Efficient Malware Analysis Using Metric Embeddings (pdf, video)

Machine learning-based malware classification has become a key component of modern defense-in-depth strategies, with focus placed on the binary classification task of malware detection. These detection models are typically combined with other toolchains, which provide additional context necessary for triage and remediation, including detection names, capability, and type information. The resulting systems are often complex and interconnected, incurring significant technical debt, infrastructure costs, and inevitable errors.

In this paper, we examine the feasibility of using machine learning to streamline malware analysis pipelines in a manner which minimizes potential risks and costs while preserving flexibility and functionality. To this end, we explore the use of metric learning to embed malicious and benign samples in a low-dimensional vector space with enriched capability information for downstream use in a variety of applications, including detection, family classification, and malware attribute classification.

Specifically, we enrich labeling on malicious and benign PE files from the EMBER dataset using Mandiant’s CAPA tool, an open-source toolchain which uses disassembly and subject matter expert (SME) derived rules and heuristics to determine malicious capabilities.
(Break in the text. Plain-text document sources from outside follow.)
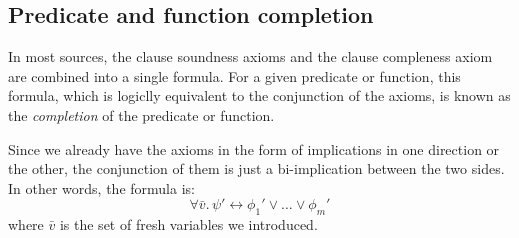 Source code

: \subsection{Predicate and function completion}
\label{sec:completion}

In most sources,
the clause soundness axioms and the clause compleness axiom
are combined into a single formula.
For a given predicate or function,
this formula,
which is logiclly equivalent to the conjunction of the axioms,
is known as the \emph{completion} of the predicate or function.

Since we already have the axioms in the form of implications
in one direction or the other,
the conjunction of them is just
a bi-implication between the two sides.
In other words, the formula is:
\[
    \forall \bar{v}.\, \psi' \leftrightarrow \phi_1' \lor \ldots \lor \phi_m'
\]
where $\bar{v}$ is the set of fresh variables we introduced.

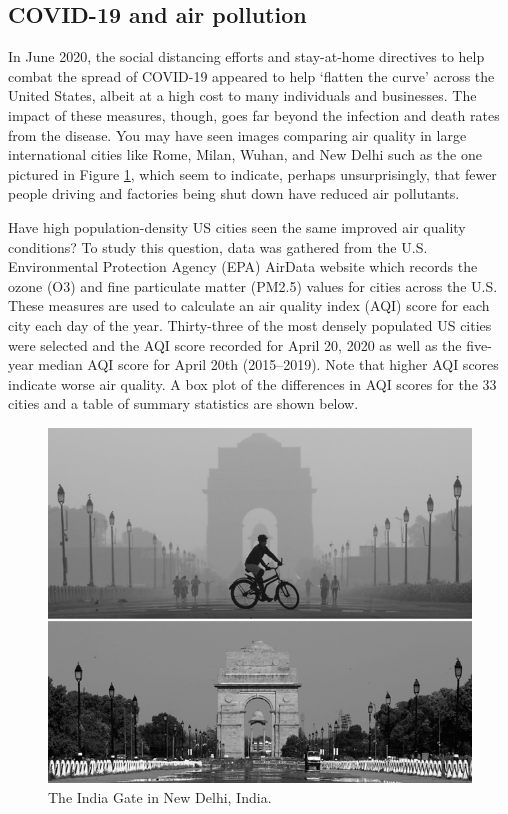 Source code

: \documentclass[
]{report}
\begin{document}
\hypertarget{covid-19-and-air-pollution}{%
\subsection{COVID-19 and air pollution}\label{covid-19-and-air-pollution}}

In June 2020, the social distancing efforts and stay-at-home directives to help combat the spread of COVID-19 appeared to help `flatten the curve' across the United States, albeit at a high cost to many individuals and businesses. The impact of these measures, though, goes far beyond the infection and death rates from the disease. You may have seen images comparing air quality in large international cities like Rome, Milan, Wuhan, and New Delhi such as the one pictured in Figure \ref{fig:covid}, which seem to indicate, perhaps unsurprisingly, that fewer people driving and factories being shut down have reduced air pollutants.

Have high population-density US cities seen the same improved air quality conditions? To study this question, data was gathered from the U.S. Environmental Protection Agency (EPA) AirData website which records the ozone (O3) and fine particulate matter (PM2.5) values for cities across the U.S. These measures are used to calculate an air quality index (AQI) score for each city each day of the year. Thirty-three of the most densely populated US cities were selected and the AQI score recorded for April 20, 2020 as well as the five-year median AQI score for April 20th (2015--2019). Note that higher AQI scores indicate worse air quality. A box plot of the differences in AQI scores for the 33 cities and a table of summary statistics are shown below.

\begin{figure}

{\centering \includegraphics[width=0.6\linewidth]{images/air_pollution_greyscale} 

}

\caption{The India Gate in New Delhi, India.}\label{fig:covid}
\end{figure}
\end{document}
Using these CAPA labels, we derive several different types of metric embeddings utilizing an embedding neural network trained via contrastive loss, Spearman rank correlation on malware similarity, and combinations thereof.
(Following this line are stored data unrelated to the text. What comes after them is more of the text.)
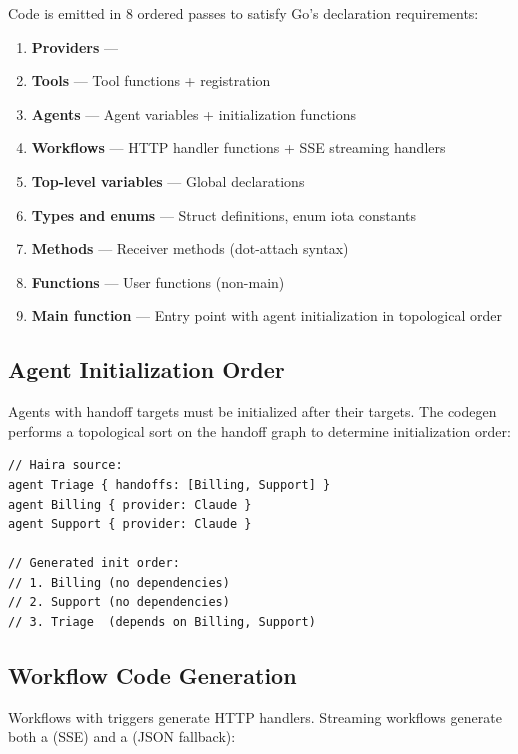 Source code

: Code is emitted in 8 ordered passes to satisfy Go's declaration requirements:

\begin{enumerate}
    \item \textbf{Providers} --- 
    \item \textbf{Tools} --- Tool functions + registration
    \item \textbf{Agents} --- Agent variables + initialization functions
    \item \textbf{Workflows} --- HTTP handler functions + SSE streaming handlers
    \item \textbf{Top-level variables} --- Global  declarations
    \item \textbf{Types and enums} --- Struct definitions, enum iota constants
    \item \textbf{Methods} --- Receiver methods (dot-attach syntax)
    \item \textbf{Functions} --- User functions (non-main)
    \item \textbf{Main function} --- Entry point with agent initialization in topological order
\end{enumerate}

\subsection{Agent Initialization Order}

Agents with handoff targets must be initialized after their targets. The codegen performs a topological sort on the handoff graph to determine initialization order:

\begin{lstlisting}
// Haira source:
agent Triage { handoffs: [Billing, Support] }
agent Billing { provider: Claude }
agent Support { provider: Claude }

// Generated init order:
// 1. Billing (no dependencies)
// 2. Support (no dependencies)
// 3. Triage  (depends on Billing, Support)
\end{lstlisting}

\subsection{Workflow Code Generation}

Workflows with triggers generate HTTP handlers. Streaming workflows generate both a  (SSE) and a  (JSON fallback):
We then examine performance on a variety of transfer tasks performed on the EMBER and SOREL datasets. We show that for a variety of transfer tasks, we are able to utilize relatively low-dimensional metric embeddings with little decay in performance, which offers the potential to quickly retrain for a variety of transfer tasks. The low-dimensional representations offer added potential to significantly reduce training and storage overhead when performing retrains or transferring to additional downstream tasks.